A task force representing a diversity of racing groups in Virginia has reached an agreement on the industry's future over the next two years. According to the Richmond Times-Dispatch
, the agreement provides for a decrease in the number of live Thoroughbred racing dates and an increase in purses at Colonial Downs.
The proposal was submitted to the state racing commission by the Virginia Thoroughbred Association, Maryland-Virginia Racing Circuit, Maryland Jockey Club, Virginia Horsemen's Association, Maryland Thoroughbred Horsemen's Association and Colonial Downs Holding, Inc., which owns the track between Richmond and Williamsburg in New Kent County.
The 25-day 2001 meet would run from June 9 through July 14 on a Friday through Tuesday racing schedule. The average purse would be $200,000. The average this year was $131,000 for a 32-day meet.

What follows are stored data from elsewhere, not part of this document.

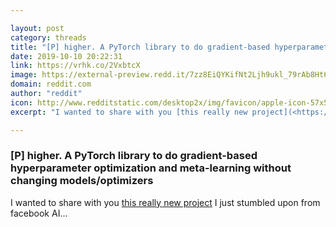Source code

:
 ```yaml
---

layout: post
category: threads
title: "[P] higher. A PyTorch library to do gradient-based hyperparameter optimization and meta-learning without changing models/optimizers"
date: 2019-10-10 20:22:31
link: https://vrhk.co/2VxbtcX
image: https://external-preview.redd.it/7zz8EiQYKifNt2Ljh9ukl_79rAb8Ht6ukYk7DWS3inA.jpg?width=400&height=209.42408377&auto=webp&s=09f9aa642646067d55dffc59816bdd9fae7cf339
domain: reddit.com
author: "reddit"
icon: http://www.redditstatic.com/desktop2x/img/favicon/apple-icon-57x57.png
excerpt: "I wanted to share with you [this really new project](<https://github.com/facebookresearch/higher>) I just stumbled upon from facebook AI..."

---
```


### [P] higher. A PyTorch library to do gradient-based hyperparameter optimization and meta-learning without changing models/optimizers

I wanted to share with you [this really new project](<https://github.com/facebookresearch/higher>) I just stumbled upon from facebook AI...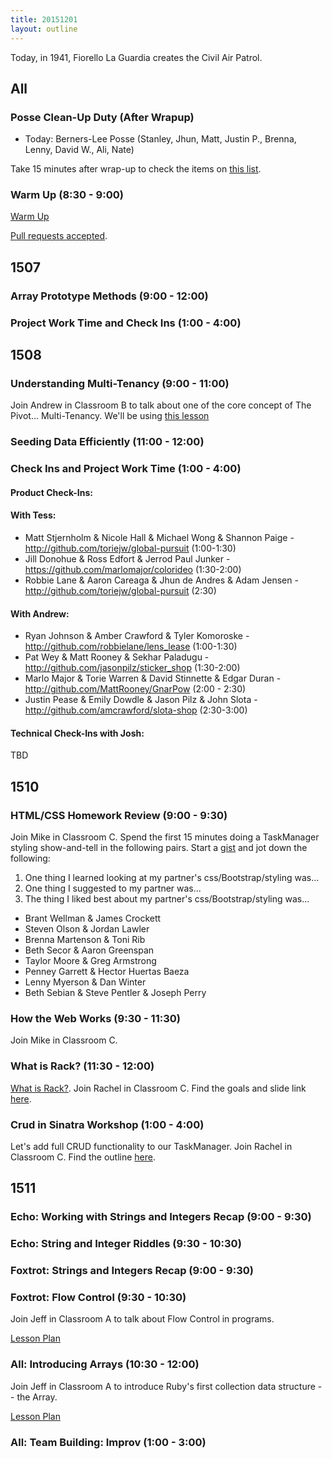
 ```yaml
---
title: 20151201
layout: outline
---
```


Today, in 1941, Fiorello La Guardia creates the Civil Air Patrol.

## All

### Posse Clean-Up Duty (After Wrapup)

* Today: Berners-Lee Posse (Stanley, Jhun, Matt, Justin P., Brenna, Lenny, David W., Ali, Nate)

Take 15 minutes after wrap-up to check the items on [this list](https://gist.github.com/rwarbelow/f5cfe4333402d043ef2e).

### Warm Up (8:30 - 9:00)

[Warm Up](https://thewarmup.herokuapp.com)

[Pull requests accepted](https://github.com/mikedao/the-warm-up).


## 1507

### Array Prototype Methods (9:00 - 12:00)

### Project Work Time and Check Ins (1:00 - 4:00)


## 1508

### Understanding Multi-Tenancy (9:00 - 11:00)

Join Andrew in Classroom B to talk about one of the core concept of The Pivot... Multi-Tenancy. We'll be using [this lesson](https://github.com/turingschool/lesson_plans/blob/master/ruby_03-professional_rails_applications/understanding_multitenancy.md)

### Seeding Data Efficiently (11:00 - 12:00)

### Check Ins and Project Work Time (1:00 - 4:00)

#### Product Check-Ins:

#### With Tess:

* Matt Stjernholm & Nicole Hall & Michael Wong & Shannon Paige - http://github.com/toriejw/global-pursuit (1:00-1:30)
* Jill Donohue & Ross Edfort & Jerrod Paul Junker - https://github.com/marlomajor/colorideo (1:30-2:00)
* Robbie Lane & Aaron Careaga & Jhun de Andres & Adam Jensen - http://github.com/toriejw/global-pursuit (2:30)

#### With Andrew:

* Ryan Johnson & Amber Crawford & Tyler Komoroske - http://github.com/robbielane/lens_lease (1:00-1:30)
* Pat Wey & Matt Rooney & Sekhar Paladugu - http://github.com/jasonpilz/sticker_shop (1:30-2:00)
* Marlo Major & Torie Warren & David Stinnette & Edgar Duran - http://github.com/MattRooney/GnarPow (2:00 - 2:30)
* Justin Pease & Emily Dowdle & Jason Pilz & John Slota - http://github.com/amcrawford/slota-shop (2:30-3:00)

#### Technical Check-Ins with Josh:

TBD


## 1510

### HTML/CSS Homework Review (9:00 - 9:30)

Join Mike in Classroom C. Spend the first 15 minutes doing a TaskManager styling show-and-tell in the following pairs. Start a [gist](http://gist.github.com/) and jot down the following:

1. One thing I learned looking at my partner's css/Bootstrap/styling was...
2. One thing I suggested to my partner was...
3. The thing I liked best about my partner's css/Bootstrap/styling was...

* Brant Wellman & James Crockett
* Steven Olson & Jordan Lawler
* Brenna Martenson & Toni Rib
* Beth Secor & Aaron Greenspan
* Taylor Moore & Greg Armstrong
* Penney Garrett & Hector Huertas Baeza
* Lenny Myerson & Dan Winter
* Beth Sebian & Steve Pentler & Joseph Perry

### How the Web Works (9:30 - 11:30)

Join Mike in Classroom C.

### What is Rack? (11:30 - 12:00)

[What is Rack?](https://www.youtube.com/watch?v=HEXWRTEbj1I). Join Rachel in Classroom C. Find the goals and slide link [here](https://github.com/turingschool/lesson_plans/blob/master/ruby_02-web_applications_with_ruby/what_is_rack.markdown).

### Crud in Sinatra Workshop (1:00 - 4:00)

Let's add full CRUD functionality to our TaskManager. Join Rachel in Classroom C. Find the outline [here](https://github.com/turingschool/lesson_plans/blob/master/ruby_02-web_applications_with_ruby/crud_sinatra.markdown).

## 1511

### Echo: Working with Strings and Integers Recap (9:00 - 9:30)

### Echo: String and Integer Riddles (9:30 - 10:30)

### Foxtrot: Strings and Integers Recap (9:00 - 9:30)

### Foxtrot: Flow Control (9:30 - 10:30)

Join Jeff in Classroom A to talk about Flow Control in programs.

[Lesson Plan](https://github.com/turingschool/lesson_plans/blob/master/ruby_01-object_oriented_programming_with_ruby/flow_control.markdown)

### All: Introducing Arrays (10:30 - 12:00)

Join Jeff in Classroom A to introduce Ruby's first collection data
structure -- the Array.

[Lesson Plan](https://github.com/turingschool/lesson_plans/blob/master/ruby_01-object_oriented_programming_with_ruby/arrays_and_hashes.markdown)

### All: Team Building: Improv (1:00 - 3:00)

"We are cutting the number of days to produce a better quality product," said Task Force chairman Anne Poulson said. "We need to raise our purses in order to get the horses to come."
The task force also recommended a 26-day meet in 2002, with a $200,000 daily average. In 2003, if the plan goes as diagrammed, Colonial Downs would hold two 15-day Thoroughbred meets or one 32-day meet, with $220,000 purses.

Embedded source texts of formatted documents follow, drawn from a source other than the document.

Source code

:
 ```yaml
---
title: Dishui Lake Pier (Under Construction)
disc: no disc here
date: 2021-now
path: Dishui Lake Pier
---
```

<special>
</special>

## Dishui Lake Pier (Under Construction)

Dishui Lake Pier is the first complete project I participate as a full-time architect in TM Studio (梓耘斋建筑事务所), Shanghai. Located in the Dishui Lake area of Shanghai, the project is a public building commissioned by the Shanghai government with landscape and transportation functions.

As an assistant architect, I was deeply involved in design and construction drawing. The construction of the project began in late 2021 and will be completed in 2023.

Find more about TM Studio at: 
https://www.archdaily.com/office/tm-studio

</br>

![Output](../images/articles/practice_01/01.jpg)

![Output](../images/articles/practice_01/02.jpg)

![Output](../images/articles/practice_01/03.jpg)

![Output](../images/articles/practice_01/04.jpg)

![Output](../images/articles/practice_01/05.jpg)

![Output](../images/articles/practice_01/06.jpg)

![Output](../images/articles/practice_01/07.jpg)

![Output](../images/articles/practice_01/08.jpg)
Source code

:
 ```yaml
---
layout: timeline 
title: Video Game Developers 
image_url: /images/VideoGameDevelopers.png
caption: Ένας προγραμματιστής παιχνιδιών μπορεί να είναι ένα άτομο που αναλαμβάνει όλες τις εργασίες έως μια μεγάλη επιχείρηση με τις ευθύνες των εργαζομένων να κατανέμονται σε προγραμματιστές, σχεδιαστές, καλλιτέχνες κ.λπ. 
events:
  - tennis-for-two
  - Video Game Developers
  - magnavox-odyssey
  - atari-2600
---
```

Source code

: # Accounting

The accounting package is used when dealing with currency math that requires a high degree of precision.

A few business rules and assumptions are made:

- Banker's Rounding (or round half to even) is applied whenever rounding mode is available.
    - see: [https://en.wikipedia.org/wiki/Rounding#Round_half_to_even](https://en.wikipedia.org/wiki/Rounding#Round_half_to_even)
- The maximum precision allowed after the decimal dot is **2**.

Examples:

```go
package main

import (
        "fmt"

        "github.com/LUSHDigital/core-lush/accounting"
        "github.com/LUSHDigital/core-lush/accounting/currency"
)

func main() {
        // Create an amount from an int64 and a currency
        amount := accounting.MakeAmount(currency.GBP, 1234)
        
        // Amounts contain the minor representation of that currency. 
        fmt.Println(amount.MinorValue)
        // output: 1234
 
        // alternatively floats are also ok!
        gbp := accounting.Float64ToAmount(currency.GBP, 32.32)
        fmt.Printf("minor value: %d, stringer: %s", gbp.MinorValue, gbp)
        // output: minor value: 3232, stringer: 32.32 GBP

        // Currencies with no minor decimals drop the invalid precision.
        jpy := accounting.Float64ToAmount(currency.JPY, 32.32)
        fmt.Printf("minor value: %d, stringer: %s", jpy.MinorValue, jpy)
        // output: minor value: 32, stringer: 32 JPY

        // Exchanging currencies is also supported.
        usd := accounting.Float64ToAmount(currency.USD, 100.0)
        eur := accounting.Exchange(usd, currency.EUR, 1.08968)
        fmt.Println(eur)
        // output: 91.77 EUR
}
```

According to the Times-Dispatch
, the earlier starting date has a downside: the Virginia purse fund -- stocked by a percentage of money bet on Colonial races -- would be well short of the $5 million required to make the daily guarantee. Poulson told the commissioners present - two of the five were absent - the task force is considering two possibilities. It can borrow approximately $3.1 million from the Maryland purse fund or secure a short-term loan by conventional means.
Next year's harness meet at Colonial Downs wasn't resolved although the track and Virginia Harness Horse Association previously settled on 15 days in October and November. The VHHA also agreed to take over promotion of the meet. Colonial Downs spent half of its $300,000 budget for harness promotion during the attendance-starved 40-day meet that ended Tuesday.